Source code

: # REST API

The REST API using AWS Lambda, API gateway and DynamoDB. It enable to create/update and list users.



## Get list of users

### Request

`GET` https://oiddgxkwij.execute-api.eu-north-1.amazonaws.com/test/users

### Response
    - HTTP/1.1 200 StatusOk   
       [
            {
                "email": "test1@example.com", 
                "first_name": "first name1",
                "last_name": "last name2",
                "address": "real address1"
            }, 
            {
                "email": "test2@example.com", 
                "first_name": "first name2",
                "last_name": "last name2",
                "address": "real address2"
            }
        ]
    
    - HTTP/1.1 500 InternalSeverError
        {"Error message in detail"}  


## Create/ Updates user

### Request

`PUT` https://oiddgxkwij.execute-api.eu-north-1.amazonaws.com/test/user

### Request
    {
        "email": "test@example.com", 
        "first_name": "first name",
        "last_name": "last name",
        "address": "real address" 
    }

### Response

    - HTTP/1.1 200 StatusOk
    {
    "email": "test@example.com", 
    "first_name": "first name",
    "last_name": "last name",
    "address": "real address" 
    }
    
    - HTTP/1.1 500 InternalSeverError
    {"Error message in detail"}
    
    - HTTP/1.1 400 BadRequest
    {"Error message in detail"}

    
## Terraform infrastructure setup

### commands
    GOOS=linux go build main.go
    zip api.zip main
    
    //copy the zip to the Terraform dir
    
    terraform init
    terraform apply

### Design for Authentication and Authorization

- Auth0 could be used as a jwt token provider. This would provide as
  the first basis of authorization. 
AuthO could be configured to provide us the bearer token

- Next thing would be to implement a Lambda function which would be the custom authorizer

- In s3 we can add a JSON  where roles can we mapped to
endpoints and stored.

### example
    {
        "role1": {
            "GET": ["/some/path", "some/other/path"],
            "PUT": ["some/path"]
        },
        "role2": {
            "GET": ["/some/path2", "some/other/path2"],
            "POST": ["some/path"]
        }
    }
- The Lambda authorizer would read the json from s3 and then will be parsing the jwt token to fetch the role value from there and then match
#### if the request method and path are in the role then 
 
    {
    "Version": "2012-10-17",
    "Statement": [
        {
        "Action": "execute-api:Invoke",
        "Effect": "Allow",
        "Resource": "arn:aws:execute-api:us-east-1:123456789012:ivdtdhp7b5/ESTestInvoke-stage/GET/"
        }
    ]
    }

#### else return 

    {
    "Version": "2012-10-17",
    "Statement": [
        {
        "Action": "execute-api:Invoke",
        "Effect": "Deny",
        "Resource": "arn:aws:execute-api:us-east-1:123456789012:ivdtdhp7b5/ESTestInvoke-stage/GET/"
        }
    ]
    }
____
Look through the entries above, and wherever a line holds the word "last", copy it.

## Result of this exercise
                "last_name": "last name2",
                "last_name": "last name2",
        "last_name": "last name",
    "last_name": "last name",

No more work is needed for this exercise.